Are you planning to ship a container into Australia with your personal effects in it?
This article is for you.  It is a true story of our personal experience in 2016, of a difficult, even emotional, import of our belongings into Australia, around Christmas time.

Introduction

When we came back to Australia, we moved with a 20’ shipping container again, but that time was much less smooth than moving to France, due to particularly tough, heartless procedures imposed by Customs and Quarantine.  It was a very stressful time, and a time when we had to wait for your container to be cleared, having nothing else with us than what we had in our luggage.  We started to miss a lot of our daily belongings that were still stuck in the container.

The wait for the container to arrive was no shorter than six weeks; it got even longer, due to poor logistic management and counter productive communication with the freight company we were dealing with.
The delivery of the container to the freighter’s shed and the clearance was a lengthy process, even more so that it was Christmas period, with commercial inspections being more prioritary than individual households.  This point is rather questionable.  Why would commecial and material Christmas items be more important than a family who has been waiting, with small children, all that time, in the heat of Brisbane, to get their belongings?

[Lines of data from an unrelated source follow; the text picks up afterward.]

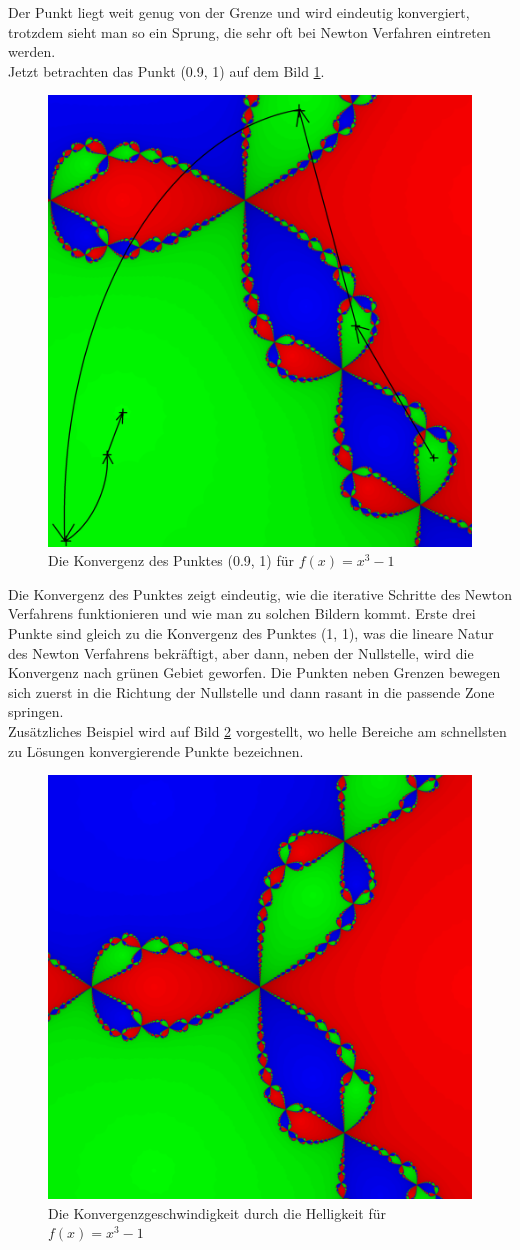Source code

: \documentclass[a4paper,12pt]{llncs}
\numberwithin{equation}{section}
\begin{document}
Der Punkt liegt weit genug von der Grenze und wird eindeutig konvergiert, trotzdem sieht man so ein Sprung, die sehr oft bei Newton Verfahren eintreten werden.\\
Jetzt betrachten das Punkt (0.9, 1) auf dem Bild \ref{fig:output_points_g3}.
  \begin{figure}[ht]   
  	\centering
  	\includegraphics[width=.5\linewidth]{figures/output_points_g3}
  	\caption{Die Konvergenz des Punktes (0.9, 1) für $f(x)=x^3-1$ }
  	\label{fig:output_points_g3}
  \end{figure}
Die Konvergenz des Punktes zeigt eindeutig, wie die iterative Schritte des Newton Verfahrens funktionieren und wie man zu solchen Bildern kommt. 
Erste drei Punkte sind gleich zu die Konvergenz des Punktes (1, 1), was die lineare Natur des Newton Verfahrens bekräftigt, aber dann, neben der Nullstelle, wird die Konvergenz nach grünen Gebiet geworfen.
Die Punkten neben Grenzen bewegen sich zuerst in die Richtung der Nullstelle und dann rasant in die passende Zone springen.\\
Zusätzliches Beispiel wird auf Bild \ref{fig:output3_3} vorgestellt, wo helle Bereiche am schnellsten zu Lösungen konvergierende Punkte bezeichnen.
\begin{figure}[ht]   
	\centering
	\includegraphics[width=.5\linewidth]{figures/output3_3}
	\caption{Die Konvergenzgeschwindigkeit durch die Helligkeit für $f(x)=x^3-1$ }
	\label{fig:output3_3}
\end{figure}
\end{document}
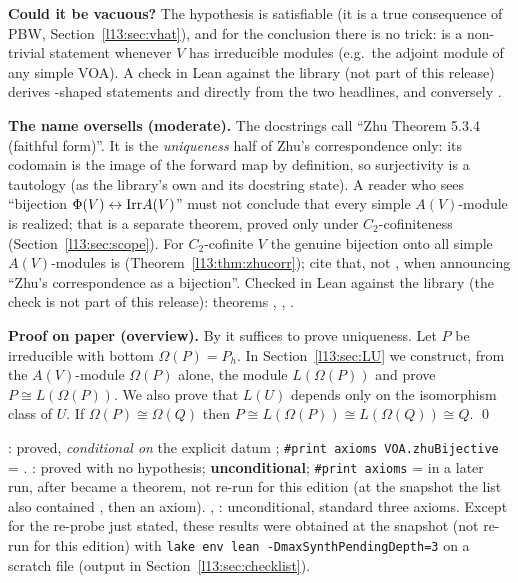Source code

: \begin{dictionary}
\textbf{Could it be vacuous?} The hypothesis  is satisfiable (it is a true consequence of PBW,
Section~\ref{l13:sec:vhat}), and for the conclusion there is no trick:  is a non-trivial
statement whenever $V$ has irreducible modules (e.g.\ the adjoint module of any simple VOA). A
check in Lean against the library (not part of this release) derives -shaped statements 
and  directly from the two headlines, and conversely .
\end{dictionary}

\begin{warning}
\textbf{The name oversells (moderate).} The docstrings call  ``Zhu Theorem 5.3.4 (faithful form)''. It
is the \emph{uniqueness} half of Zhu's correspondence only: its codomain  is the image of the
forward map by definition, so surjectivity is a tautology (as the library's own 
and its docstring state). A reader who sees ``bijection $\Phi(V)\leftrightarrow\mathrm{Irr} A(V)$'' must not conclude
that every simple $A(V)$-module is realized; that is a separate theorem, proved only under $C_2$-cofiniteness
(Section~\ref{l13:sec:scope}). For $C_2$-cofinite $V$ the genuine bijection onto all simple $A(V)$-modules is
 (Theorem~\ref{l13:thm:zhucorr}); cite that, not , when announcing
``Zhu's correspondence as a bijection''. Checked in Lean against the library (the check is not part of this release):
theorems , ,
.
\end{warning}

\textbf{Proof on paper (overview).} By  it suffices to prove uniqueness. Let
$P$ be irreducible with bottom $\Omega(P) = P_h$. In Section~\ref{l13:sec:LU} we construct, from the $A(V)$-module
$\Omega(P)$ alone, the module $L(\Omega(P))$ and prove $P\cong L(\Omega(P))$. We also prove that $L(U)$ depends only on
the isomorphism class of $U$. If $\Omega(P)\cong\Omega(Q)$ then
$P\cong L(\Omega(P))\cong L(\Omega(Q))\cong Q$. \qed

\begin{status}
: proved, \emph{conditional on} the explicit datum ; \texttt{\#print axioms VOA.zhuBijective}
= . : proved with no hypothesis; \textbf{unconditional};
\texttt{\#print axioms} =  in a later run, after  became a theorem, not re-run for this edition (at the snapshot
the list also contained , then an axiom). , : unconditional,
standard three axioms. Except for the re-probe just stated, these results were obtained at the snapshot (not re-run for this edition) with
\texttt{lake env lean -DmaxSynthPendingDepth=3} on a scratch file (output in Section~\ref{l13:sec:checklist}).
\end{status}

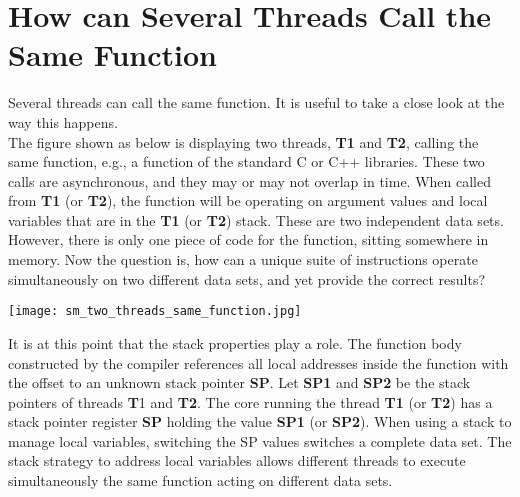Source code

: \documentclass[12pt,a4paper]{article}
\begin{document}
\section{How can Several Threads Call the Same Function}
Several threads can call the same function. It is useful to take a close look at the way this happens.
\\
The figure shown as below is displaying two threads, \textbf{T1} and \textbf{T2}, calling the same function, e.g., a function of the standard C or C++ libraries. These two calls are asynchronous, and they may or may not overlap in time. When called from \textbf{T1} (or \textbf{T2}), the function will be operating on argument values and local variables that are in the \textbf{T1} (or \textbf{T2}) stack. These are two independent data sets. However, there is only one piece of code for the function, sitting somewhere in memory. Now the question is, how can a unique suite of instructions operate simultaneously on two different data sets, and yet provide the correct results?
\begin{center}
	\texttt{[image: sm\_two\_threads\_same\_function.jpg]}
\end{center}
It is at this point that the stack properties play a role. The function body constructed by the compiler references all local addresses inside the function with the offset to an unknown stack pointer \textbf{SP}. Let \textbf{SP1} and \textbf{SP2} be the stack pointers of threads \textbf{T}1 and \textbf{T2}. The core running the thread \textbf{T1} (or \textbf{T2}) has a stack pointer register \textbf{SP} holding the value \textbf{SP1} (or \textbf{SP2}). When using a stack to manage local variables, switching the SP values switches a complete data set. The stack strategy to address local variables allows different threads to execute simultaneously the same function acting on different data sets.
\end{document}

Paradoxically, the Australian Government, which Customs are part of, would be swift to tell you, via the Police, that you should not speed on the road during the Christmas break, to arrive on time for Christmas dinner at your family’s place, because your life is more important than material things.  Well, here it seems these values have been swapped.  By the way, that wait was not free; we had to pay for domestic travel, hotel, and flatsharing expenditures all this time.  It is not like we were staying freely with our family.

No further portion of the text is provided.